+++ RECORDS PROVIDED +++

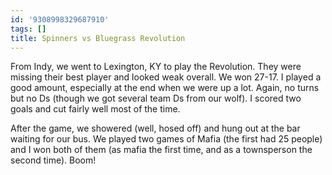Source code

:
 ```yaml
---
id: '9308998329687910'
tags: []
title: Spinners vs Bluegrass Revolution
---
```


From Indy, we went to Lexington, KY to play the Revolution. They were missing their best player and looked weak overall. We won 27-17. I played a good amount, especially at the end when we were up a lot. Again, no turns but no Ds (though we got several team Ds from our wolf). I scored two goals and cut fairly well most of the time.

After the game, we showered (well, hosed off) and hung out at the bar waiting for our bus. We played two games of Mafia (the first had 25 people) and I won both of them (as mafia the first time, and as a townsperson the second time). Boom!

+++

- [WHAT YOU ARE ASKED TO DO] Show every line of the data that includes the string "time".

- [SOLUTION FOR THIS PROBLEM]
From Indy, we went to Lexington, KY to play the Revolution. They were missing their best player and looked weak overall. We won 27-17. I played a good amount, especially at the end when we were up a lot. Again, no turns but no Ds (though we got several team Ds from our wolf). I scored two goals and cut fairly well most of the time.
After the game, we showered (well, hosed off) and hung out at the bar waiting for our bus. We played two games of Mafia (the first had 25 people) and I won both of them (as mafia the first time, and as a townsperson the second time). Boom!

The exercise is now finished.